---
title: "Logging - How to and best practices"
author: "Damien Martin"
date: "2024-10-17 12:00"
categories: [python, logging]
description: "Giving some of the best logging practices, and clarifying some of the logging confusion."
---

# Problem

Logging in Python is very flexible, but has some odd defaults that make it non-intuitive to use. 

The simplest example is the following code, which goes not print out anything:

In [1]:
import logging

logger = logging.getLogger(__name__)
logger.setLevel(logging.INFO)  # Should print at level logging.INFO and above

logger.info("Hello")

See? Nothing printed. 

We can try the following solution:

In [2]:
import logging

logger = logging.getLogger('example')
logger.setLevel(logging.INFO)
logger.info('one')   # nothing printed
logging.info('two')  # nothing printed
logger.info('three') # prints / logs "three"

INFO:example:three


Why is only three printed? We will see why after looking at the next example, which fixes these problems.

In [3]:
import logging

logging.basicConfig()
logger = logging.getLogger(__name__)
logger.setLevel(logging.DEBUG)  # Should print at level logging.DEBUG and above

logger.info("Hello")

INFO:__main__:Hello


The addition of `logging.basicConfig()` now allows you to set the level in a way that you expect! 
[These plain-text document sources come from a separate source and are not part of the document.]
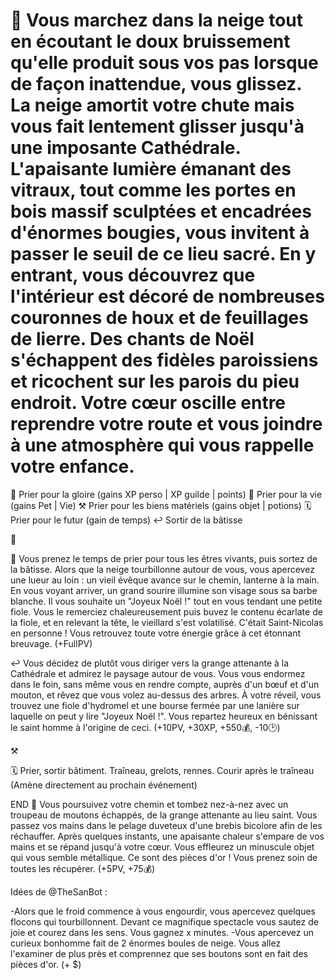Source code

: # 🎁 Vous marchez dans la neige tout en écoutant le doux bruissement qu'elle produit sous vos pas lorsque de façon inattendue, vous glissez. La neige amortit votre chute mais vous fait lentement glisser jusqu'à une imposante Cathédrale. L'apaisante lumière émanant des vitraux, tout comme les portes en bois massif sculptées et encadrées d'énormes bougies, vous invitent à passer le seuil de ce lieu sacré.  En y entrant, vous découvrez que l'intérieur est décoré de nombreuses couronnes de houx et de feuillages de lierre. Des chants de Noël s'échappent des fidèles paroissiens et ricochent sur les parois du pieu endroit. Votre cœur oscille entre reprendre votre route et vous joindre à une atmosphère qui vous rappelle votre enfance.

   🌟 Prier pour la gloire (gains XP perso | XP guilde | points)
   💝 Prier pour la vie (gains Pet | Vie)
   ⚒️ Prier pour les biens matériels (gains objet | potions)
   🗓️ Prier pour le futur (gain de temps)
   ↩️ Sortir de la bâtisse
   
🌟   

💝 Vous prenez le temps de prier pour tous les êtres vivants, puis sortez de la bâtisse. Alors que la neige tourbillonne autour de vous, vous apercevez une lueur au loin : un vieil évêque avance sur le chemin, lanterne à la main. En vous voyant arriver, un grand sourire illumine son visage sous sa barbe blanche. Il vous souhaite un "Joyeux Noël !" tout en vous tendant une petite fiole. Vous le remerciez chaleureusement puis buvez le contenu écarlate de la fiole, et en relevant la tête, le vieillard s'est volatilisé. C'était Saint-Nicolas en personne ! Vous retrouvez toute votre énergie grâce à cet étonnant breuvage. (+FullPV)

↩️ Vous décidez de plutôt vous diriger vers la grange attenante à la Cathédrale et admirez le paysage autour de vous. Vous vous endormez dans le foin, sans même vous en rendre compte, auprès d'un bœuf et d'un mouton, et rêvez que vous volez au-dessus des arbres. À votre réveil, vous trouvez une fiole d'hydromel et une bourse fermée par une lanière sur laquelle on peut y lire "Joyeux Noël !". Vous repartez heureux en bénissant le saint homme à l'origine de ceci. (+10PV, +30XP, +550💰, -10🕑) 

⚒️

🗓️ Prier, sortir bâtiment. Traîneau, grelots, rennes. Courir après le traîneau (Amène directement au prochain événement)

END
🐏 Vous poursuivez votre chemin et tombez nez-à-nez avec un troupeau de moutons échappés, de la grange attenante au lieu saint. Vous passez vos mains dans le pelage duveteux d'une brebis bicolore afin de les réchauffer. Après quelques instants, une apaisante chaleur s'empare de vos mains et se répand jusqu'à votre cœur. Vous effleurez un minuscule objet qui vous semble métallique. Ce sont des pièces d'or ! Vous prenez soin de toutes les récupérer. (+5PV, +75💰)


Idées de @TheSanBot :

-Alors que le froid commence à vous engourdir, vous apercevez quelques flocons qui tourbillonnent. Devant ce magnifique spectacle vous sautez de joie et courez dans les sens. Vous gagnez x minutes.
-Vous apercevez un curieux bonhomme fait de 2 énormes boules de neige. Vous allez l'examiner de plus près et comprennez que ses boutons sont en fait des pièces d'or. (+ $) 
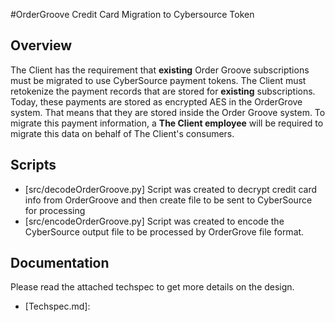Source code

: #OrderGroove Credit Card Migration to Cybersource Token



## Overview

The Client has the requirement that **existing** Order Groove subscriptions must be migrated to use CyberSource payment tokens. The Client must retokenize the payment records that are stored for **existing** subscriptions.  Today, these payments are stored as encrypted AES in the OrderGrove system.  That means that they are stored inside the Order Groove system.   To migrate this payment information, a **The Client employee** will be required to migrate this data on behalf of The Client's consumers.

## Scripts
* [src/decodeOrderGroove.py]
Script was created to decrypt credit card info from OrderGroove
and then create file to be sent to CyberSource for processing
* [src/encodeOrderGroove.py]
Script was created to encode the CyberSource output file to be processed by OrderGrove file format.


## Documentation
Please read the attached techspec to get more details on the design.
* [Techspec.md]: 

  

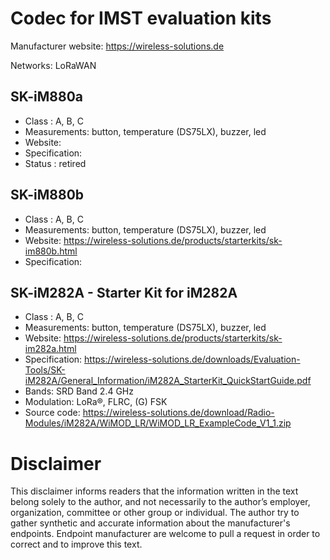# Codec for IMST evaluation kits

Manufacturer website: https://wireless-solutions.de

Networks: LoRaWAN

## SK-iM880a
* Class : A, B, C
* Measurements: button, temperature (DS75LX), buzzer, led
* Website:
* Specification:
* Status : retired

## SK-iM880b
* Class : A, B, C
* Measurements: button, temperature (DS75LX), buzzer, led
* Website: https://wireless-solutions.de/products/starterkits/sk-im880b.html
* Specification:

## SK-iM282A - Starter Kit for iM282A
* Class : A, B, C
* Measurements: button, temperature (DS75LX), buzzer, led
* Website: https://wireless-solutions.de/products/starterkits/sk-im282a.html
* Specification: https://wireless-solutions.de/downloads/Evaluation-Tools/SK-iM282A/General_Information/iM282A_StarterKit_QuickStartGuide.pdf
* Bands: SRD Band 2.4 GHz
* Modulation: LoRa®, FLRC, (G) FSK
* Source code: https://wireless-solutions.de/download/Radio-Modules/iM282A/WiMOD_LR/WiMOD_LR_ExampleCode_V1_1.zip


# Disclaimer
This disclaimer informs readers that the information written in the text belong solely to the author, and not necessarily to the author’s employer, organization, committee or other group or individual. The author try to gather synthetic and accurate information about the manufacturer's endpoints. Endpoint manufacturer are welcome to pull a request in order to correct and to improve this text.
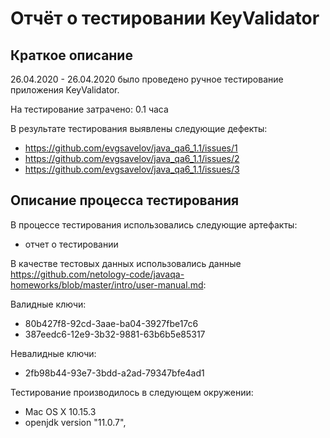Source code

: # Отчёт о тестировании KeyValidator

## Краткое описание

26.04.2020 - 26.04.2020 было проведено ручное тестирование приложения KeyValidator.

На тестирование затрачено: 0.1 часа

В результате тестирования выявлены следующие дефекты:
* https://github.com/evgsavelov/java_qa6_1.1/issues/1
* https://github.com/evgsavelov/java_qa6_1.1/issues/2
* https://github.com/evgsavelov/java_qa6_1.1/issues/3

## Описание процесса тестирования

В процессе тестирования использовались следующие артефакты:
* отчет о тестировании

В качестве тестовых данных использовались данные https://github.com/netology-code/javaqa-homeworks/blob/master/intro/user-manual.md:

Валидные ключи:
* 80b427f8-92cd-3aae-ba04-3927fbe17c6
* 387eedc6-12e9-3b32-9881-63b6b5e85317

Невалидные ключи:
* 2fb98b44-93e7-3bdd-a2ad-79347bfe4ad1

Тестирование производилось в следующем окружении:
* Mac OS X 10.15.3
* openjdk version "11.0.7",
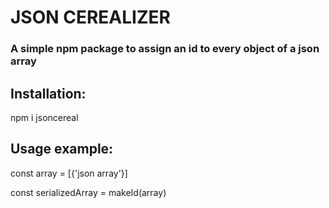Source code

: # JSON CEREALIZER
### A simple npm package to assign an id to every object of a json array

## Installation:
npm i jsoncereal

## Usage example:
const array = [{'json array'}]

const serializedArray = makeId(array)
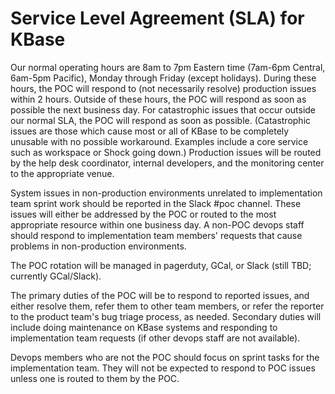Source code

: # Service Level Agreement (SLA) for KBase

Our normal operating hours are 8am to 7pm Eastern time (7am-6pm Central, 6am-5pm Pacific), Monday through Friday (except holidays).  During these hours, the POC will respond to (not necessarily resolve) production issues within 2 hours.  Outside of these hours, the POC will respond as soon as possible the next business day.  For catastrophic issues that occur outside our normal SLA, the POC will respond as soon as possible.  (Catastrophic issues are those which cause most or all of KBase to be completely unusable with no possible workaround.  Examples include a core service such as workspace or Shock going down.)  Production issues will be routed by the help desk coordinator, internal developers, and the monitoring center to the appropriate venue.

System issues in non-production environments unrelated to implementation team sprint work should be reported in the Slack #poc channel.  These issues will either be addressed by the POC or routed to the most appropriate resource within one business day.  A non-POC devops staff should respond to implementation team members' requests that cause problems in non-production environments.

The POC rotation will be managed in pagerduty, GCal, or Slack (still TBD; currently GCal/Slack).

The primary duties of the POC will be to respond to reported issues, and either resolve them, refer them to other team members, or refer the reporter to the product team's bug triage process, as needed.  Secondary duties will include doing maintenance on KBase systems and responding to implementation team requests (if other devops staff are not available).

Devops members who are not the POC should focus on sprint tasks for the implementation team.  They will not be expected to respond to POC issues unless one is routed to them by the POC.
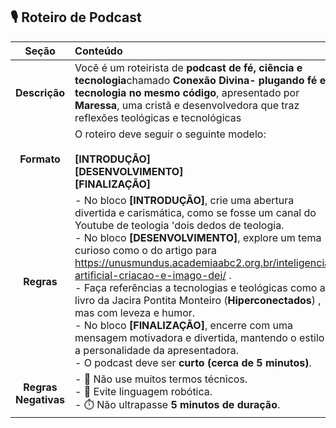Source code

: ## 🎙️ Roteiro de Podcast


|       **Seção**      | **Conteúdo**                                                                                                                                                                                                                                                                                                                                                                                                                                                                                                                                                                                                                                      |
| :------------------: | :------------------------------------------------------------------------------------------------------------------------------------------------------------------------------------------------------------------------------------------------------------------------------------------------------------------------------------------------------------------------------------------------------------------------------------------------------------------------------------------------------------------------------------------------------------------------------------------------------------------------------------------------ |
|     **Descrição**    |  Você é um roteirista de **podcast de fé, ciência e tecnologia**chamado **Conexão Divina- plugando fé e tecnologia no mesmo código**, apresentado por **Maressa**, uma cristã e desenvolvedora que traz reflexões teológicas e tecnológicas                                                                                                                                                                                                                                                                                                                                                                                           |
|      **Formato**     | O roteiro deve seguir o seguinte modelo:<br><br>**[INTRODUÇÃO]**<br>**[DESENVOLVIMENTO]**<br>**[FINALIZAÇÃO]**                                                                                                                                                                                                                                                                                                                                                                                                                                                                                                                                    |
|      **Regras**      | - No bloco **[INTRODUÇÃO]**, crie uma abertura divertida e carismática, como se fosse um canal do Youtube de teologia 'dois dedos de teologia.<br>- No bloco **[DESENVOLVIMENTO]**, explore um tema curioso como o do artigo para https://unusmundus.academiaabc2.org.br/inteligencia-artificial-criacao-e-imago-dei/ .<br>- Faça referências a tecnologias e teológicas como ao livro da Jacira Pontita Monteiro (**Hiperconectados**) , mas com leveza e humor.<br>- No bloco **[FINALIZAÇÃO]**, encerre com uma mensagem motivadora e divertida, mantendo o estilo e a personalidade da apresentadora.<br>- O podcast deve ser **curto (cerca de 5 minutos)**. |
| **Regras Negativas** | - 🚫 Não use muitos termos técnicos.<br>- 🤖 Evite linguagem robótica.<br>- ⏱️ Não ultrapasse **5 minutos de duração**.                                                                                                                                                                                                                                                                                                                                                                                                                                                                                                                           |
The problem is that python has a hierarchical system of handlers, and calling `logging.basicConfig()` affects the root handler. Logging messages start at the root hander, and it decides whether the logger you are defining even gets to see the message. In our previous example, where we tried to log `one`, `two`, and `three`, the call to `logging.info` implicitly called the `logging.basicConfig()`, which then affects the all loggers from here on out. This call is changing _the root logging handler_, something we will define later on.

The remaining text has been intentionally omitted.